:: Work to complete ::
Among the entries below, find every line that contains the string "repo", then copy it.

┄┄┄┄┄┄┄┄┄┄┄┄┄┄┄┄┄┄┄┄

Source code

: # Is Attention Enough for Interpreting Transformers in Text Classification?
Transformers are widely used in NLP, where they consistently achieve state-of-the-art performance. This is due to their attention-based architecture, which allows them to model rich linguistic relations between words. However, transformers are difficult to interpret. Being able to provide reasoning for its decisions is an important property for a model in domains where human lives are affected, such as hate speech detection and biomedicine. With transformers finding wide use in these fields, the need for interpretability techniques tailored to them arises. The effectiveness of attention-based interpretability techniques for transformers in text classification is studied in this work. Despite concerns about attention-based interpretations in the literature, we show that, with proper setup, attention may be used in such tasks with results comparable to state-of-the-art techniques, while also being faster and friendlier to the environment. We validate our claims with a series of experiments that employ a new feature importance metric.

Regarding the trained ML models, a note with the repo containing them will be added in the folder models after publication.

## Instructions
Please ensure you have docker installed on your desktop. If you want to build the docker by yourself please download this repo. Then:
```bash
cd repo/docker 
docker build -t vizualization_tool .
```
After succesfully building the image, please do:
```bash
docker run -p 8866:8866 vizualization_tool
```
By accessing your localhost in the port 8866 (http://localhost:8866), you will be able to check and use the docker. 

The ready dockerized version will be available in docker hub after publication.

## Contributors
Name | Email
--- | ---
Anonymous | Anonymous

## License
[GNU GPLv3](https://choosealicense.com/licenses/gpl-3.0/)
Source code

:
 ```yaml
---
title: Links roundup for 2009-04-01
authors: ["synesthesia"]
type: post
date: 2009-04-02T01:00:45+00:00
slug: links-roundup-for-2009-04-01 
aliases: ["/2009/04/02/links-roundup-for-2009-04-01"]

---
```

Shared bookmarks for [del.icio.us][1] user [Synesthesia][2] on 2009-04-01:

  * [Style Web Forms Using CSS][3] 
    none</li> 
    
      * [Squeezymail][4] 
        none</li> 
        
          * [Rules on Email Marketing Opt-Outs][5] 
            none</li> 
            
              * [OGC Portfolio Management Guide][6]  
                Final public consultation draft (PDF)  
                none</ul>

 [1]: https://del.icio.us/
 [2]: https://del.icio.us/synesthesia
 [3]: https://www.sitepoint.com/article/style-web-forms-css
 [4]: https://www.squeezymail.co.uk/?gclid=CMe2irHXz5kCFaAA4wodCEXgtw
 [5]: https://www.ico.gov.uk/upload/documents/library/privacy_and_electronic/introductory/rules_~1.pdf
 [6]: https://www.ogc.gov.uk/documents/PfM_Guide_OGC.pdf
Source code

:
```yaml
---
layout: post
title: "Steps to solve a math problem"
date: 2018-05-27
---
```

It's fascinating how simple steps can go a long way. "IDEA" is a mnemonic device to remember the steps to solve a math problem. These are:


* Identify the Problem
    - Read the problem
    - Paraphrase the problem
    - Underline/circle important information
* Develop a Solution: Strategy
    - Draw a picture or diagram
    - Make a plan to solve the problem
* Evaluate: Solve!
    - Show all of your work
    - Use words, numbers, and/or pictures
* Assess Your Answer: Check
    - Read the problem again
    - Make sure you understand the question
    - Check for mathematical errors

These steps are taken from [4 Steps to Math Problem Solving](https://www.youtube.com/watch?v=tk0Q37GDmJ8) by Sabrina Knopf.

┄┄┄┄┄┄┄┄┄┄┄┄┄┄┄┄┄┄┄┄

:: Answer section ::
Regarding the trained ML models, a note with the repo containing them will be added in the folder models after publication.
Please ensure you have docker installed on your desktop. If you want to build the docker by yourself please download this repo. Then:
cd repo/docker 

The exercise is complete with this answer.